Y hablo de Rufina, la única sobreviviente de la masacre de más de mil campesinos en los cantones de El Mozote, Agua Zarca y El Junquillo, contándome cómo había escuchado a sus hijos llamarla justo desde el interior de la misma ermita: “Mamita, mamita, nos están matando”, gritaba, esa noche, el más pequeño de sus hijos.

Y Rufina no pudo hacer nada; nada salvo cavar un pequeño agujero donde enterrar la cara para soltar un llanto sordo y seco que habría de enloquecerla. Dos años vivió en una barranca. “La Ciguanaba” (versión salvadoreña de “La Llorona”) le decían los guerrilleros que por ahí rondaban y que la creían un fantasma, un alma en pena que es lo que era y sigue siendo.

Hablo también del coronel Domingo Monterrosa, el gran estratega del ejército salvadoreño, el que iba siempre al frente de sus tropas en combate, el amigo de la prensa internacional, el hombre consentido por los norteamericanos, el mejor ejecutor de la estrategia de contrainsurgencia, el jefe que ordenó esa masacre, luego la de Copapayo, en Guazapa, y que años después cayó abatido, por su propia soberbia, muy cerca de El Mozote.

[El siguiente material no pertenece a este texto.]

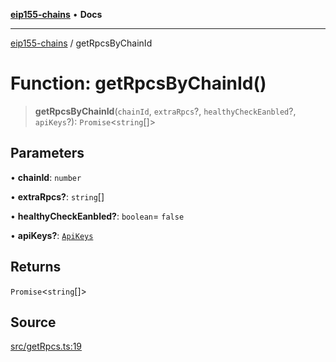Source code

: [**eip155-chains**](../README.md) • **Docs**

***

[eip155-chains](../globals.md) / getRpcsByChainId

# Function: getRpcsByChainId()

> **getRpcsByChainId**(`chainId`, `extraRpcs`?, `healthyCheckEanbled`?, `apiKeys`?): `Promise`\<`string`[]\>

## Parameters

• **chainId**: `number`

• **extraRpcs?**: `string`[]

• **healthyCheckEanbled?**: `boolean`= `false`

• **apiKeys?**: [`ApiKeys`](../interfaces/ApiKeys.md)

## Returns

`Promise`\<`string`[]\>

## Source

[src/getRpcs.ts:19](https://github.com/ivanzzeth/eip155-chains/blob/22c7ef2cf5ad8b30c8773b9a336fe5b8ea173773/src/getRpcs.ts#L19)
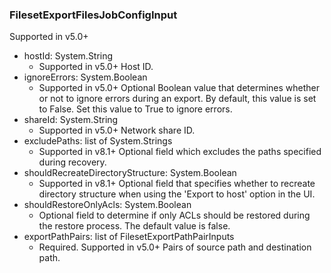 ### FilesetExportFilesJobConfigInput
Supported in v5.0+

- hostId: System.String
  - Supported in v5.0+
      Host ID.
- ignoreErrors: System.Boolean
  - Supported in v5.0+
      Optional Boolean value that determines whether or not to ignore errors during an export. By default, this value is set to False. Set this value to True to ignore errors.
- shareId: System.String
  - Supported in v5.0+
      Network share ID.
- excludePaths: list of System.Strings
  - Supported in v8.1+
      Optional field which excludes the paths specified during recovery.
- shouldRecreateDirectoryStructure: System.Boolean
  - Supported in v8.1+
      Optional field that specifies whether to recreate directory structure when using the 'Export to host' option in the UI.
- shouldRestoreOnlyAcls: System.Boolean
  - Optional field to determine if only ACLs should be restored during the restore process. The default value is false.
- exportPathPairs: list of FilesetExportPathPairInputs
  - Required. Supported in v5.0+
      Pairs of source path and destination path.
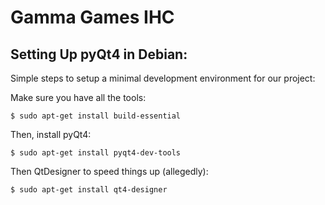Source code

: # Gamma Games IHC

## Setting Up pyQt4 in Debian:

Simple steps to setup a minimal
development environment for our
project:

Make sure you have all the tools:

    $ sudo apt-get install build-essential

Then, install pyQt4:

    $ sudo apt-get install pyqt4-dev-tools

Then QtDesigner to speed things up (allegedly):

    $ sudo apt-get install qt4-designer

###
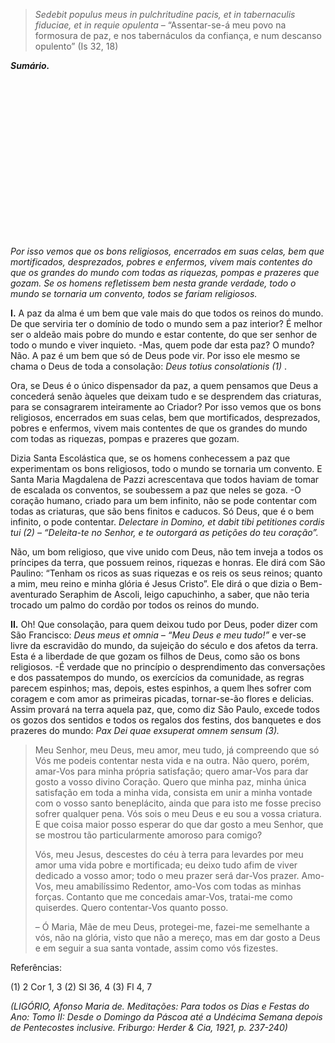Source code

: > *Sedebit populus meus in pulchritudine pacis, et in tabernaculis fiduciae, et in requie opulenta* – “Assentar-se-á meu povo na formosura de paz, e nos tabernáculos da confiança, e num descanso opulento” (Is 32, 18)

***Sumário.** <img src="data:image/svg+xml,%3Csvg%20xmlns=&#39;http://www.w3.org/2000/svg&#39;%20viewBox=&#39;0%200%20495%20280&#39;%3E%3C/svg%3E" class="aligncenter size-full wp-image-1847" data-lazy-sizes="(max-width: 495px) 100vw, 495px" data-lazy-src="https://rumoasantidade.com.br/wp-content/uploads/2016/06/vida-consagrada.jpg" data-lazy-srcset="https://rumoasantidade.com.br/wp-content/uploads/2016/06/vida-consagrada.jpg 495w, https://rumoasantidade.com.br/wp-content/uploads/2016/06/vida-consagrada-300x170.jpg 300w" loading="lazy" width="495" height="280" alt="Vida Consagrada" /> Por isso vemos que os bons religiosos, encerrados em suas celas, bem que mortificados, desprezados, pobres e enfermos, vivem mais contentes do que os grandes do mundo com todas as riquezas, pompas e prazeres que gozam. Se os homens refletissem bem nesta grande verdade, todo o mundo se tornaria um convento, todos se fariam religiosos.*

**I.** A paz da alma é um bem que vale mais do que todos os reinos do mundo. De que serviria ter o domínio de todo o mundo sem a paz interior? É melhor ser o aldeão mais pobre do mundo e estar contente, do que ser senhor de todo o mundo e viver inquieto. -Mas, quem pode dar esta paz? O mundo? Não. A paz é um bem que só de Deus pode vir. Por isso ele mesmo se chama o Deus de toda a consolação: *Deus totius consolationis (1)* .

Ora, se Deus é o único dispensador da paz, a quem pensamos que Deus a concederá senão àqueles que deixam tudo e se desprendem das criaturas, para se consagrarem inteiramente ao Criador? Por isso vemos que os bons religiosos, encerrados em suas celas, bem que mortificados, desprezados, pobres e enfermos, vivem mais contentes de que os grandes do mundo com todas as riquezas, pompas e prazeres que gozam.

Dizia Santa Escolástica que, se os homens conhecessem a paz que experimentam os bons religiosos, todo o mundo se tornaria um convento. E Santa Maria Magdalena de Pazzi acrescentava que todos haviam de tomar de escalada os conventos, se soubessem a paz que neles se goza. -O coração humano, criado para um bem infinito, não se pode contentar com todas as criaturas, que são bens finitos e caducos. Só Deus, que é o bem infinito, o pode contentar. *Delectare in Domino, et dabit tibi petitiones cordis tui (2) – “Deleita-te no Senhor, e te outorgará as petições do teu coração”.*

Não, um bom religioso, que vive unido com Deus, não tem inveja a todos os príncipes da terra, que possuem reinos, riquezas e honras. Ele dirá com São Paulino: “Tenham os ricos as suas riquezas e os reis os seus reinos; quanto a mim, meu reino e minha glória é Jesus Cristo”. Ele dirá o que dizia o Bem-aventurado Seraphim de Ascoli, leigo capuchinho, a saber, que não teria trocado um palmo do cordão por todos os reinos do mundo.

**II.** Oh! Que consolação, para quem deixou tudo por Deus, poder dizer com São Francisco: *Deus meus et omnia – “Meu Deus e meu tudo!”* e ver-se livre da escravidão do mundo, da sujeição do século e dos afetos da terra. Esta é a liberdade de que gozam os filhos de Deus, como são os bons religiosos. -É verdade que no princípio o desprendimento das conversações e dos passatempos do mundo, os exercícios da comunidade, as regras parecem espinhos; mas, depois, estes espinhos, a quem lhes sofrer com coragem e com amor as primeiras picadas, tornar-se-ão flores e delicias. Assim provará na terra aquela paz, que, como diz São Paulo, excede todos os gozos dos sentidos e todos os regalos dos festins, dos banquetes e dos prazeres do mundo: *Pax Dei quae exsuperat omnem sensum (3).*

> Meu Senhor, meu Deus, meu amor, meu tudo, já compreendo que só Vós me podeis contentar nesta vida e na outra. Não quero, porém, amar-Vos para minha própria satisfação; quero amar-Vos para dar gosto a vosso divino Coração. Quero que minha paz, minha única satisfação em toda a minha vida, consista em unir a minha vontade com o vosso santo beneplácito, ainda que para isto me fosse preciso sofrer qualquer pena. Vós sois o meu Deus e eu sou a vossa criatura. E que coisa maior posso esperar do que dar gosto a meu Senhor, que se mostrou tão particularmente amoroso para comigo?
>
> Vós, meu Jesus, descestes do céu à terra para levardes por meu amor uma vida pobre e mortificada; eu deixo tudo afim de viver dedicado a vosso amor; todo o meu prazer será dar-Vos prazer. Amo-Vos, meu amabilíssimo Redentor, amo-Vos com todas as minhas forças. Contanto que me concedais amar-Vos, tratai-me como quiserdes. Quero contentar-Vos quanto posso.
>
> – Ó Maria, Mãe de meu Deus, protegei-me, fazei-me semelhante a vós, não na glória, visto que não a mereço, mas em dar gosto a Deus e em seguir a sua santa vontade, assim como vós fizestes.

Referências:

\(1\) 2 Cor 1, 3 (2) Sl 36, 4 (3) Fl 4, 7

*(LIGÓRIO, Afonso Maria de. Meditações: Para todos os Dias e Festas do Ano: Tomo II: Desde o Domingo da Páscoa até a Undécima Semana depois de Pentecostes inclusive. Friburgo: Herder & Cia, 1921, p. 237-240)*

Hablo de la guerra que es esto —muerte, sangre, mierda, dolor— y no lo que creen los demagogos y generales de “botas virgas”, que nunca han estado bajo fuego y mandan a los jóvenes a matar y morir. Hablo de la guerra a la que no quiero como destino ni para mi patria ni para mis hijos y hablo de que, ahí, en El Mozote, juré jamás acostumbrarme al horror. Por eso la guerra, siempre la guerra. Por eso para evitarla, para pararla es que no quito, ni quitaré, el mismo dedo del mismo renglón.